• DATA FOR THE TASK:
● ● ● ● ●

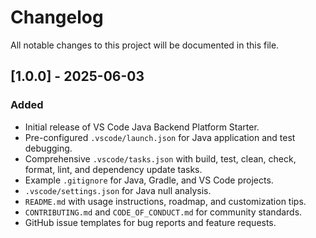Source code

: # Changelog

All notable changes to this project will be documented in this file.

## [1.0.0] - 2025-06-03

### Added
- Initial release of VS Code Java Backend Platform Starter.
- Pre-configured `.vscode/launch.json` for Java application and test debugging.
- Comprehensive `.vscode/tasks.json` with build, test, clean, check, format, lint, and dependency update tasks.
- Example `.gitignore` for Java, Gradle, and VS Code projects.
- `.vscode/settings.json` for Java null analysis.
- `README.md` with usage instructions, roadmap, and customization tips.
- `CONTRIBUTING.md` and `CODE_OF_CONDUCT.md` for community standards.
- GitHub issue templates for bug reports and feature requests.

● ● ● ● ●

• ASSIGNED TASK: Pictures aside, write out all of the records exactly.

• ANSWER TO THE PROBLEM:
Source code

: # Changelog

All notable changes to this project will be documented in this file.

## [1.0.0] - 2025-06-03

### Added
- Initial release of VS Code Java Backend Platform Starter.
- Pre-configured `.vscode/launch.json` for Java application and test debugging.
- Comprehensive `.vscode/tasks.json` with build, test, clean, check, format, lint, and dependency update tasks.
- Example `.gitignore` for Java, Gradle, and VS Code projects.
- `.vscode/settings.json` for Java null analysis.
- `README.md` with usage instructions, roadmap, and customization tips.
- `CONTRIBUTING.md` and `CODE_OF_CONDUCT.md` for community standards.
- GitHub issue templates for bug reports and feature requests.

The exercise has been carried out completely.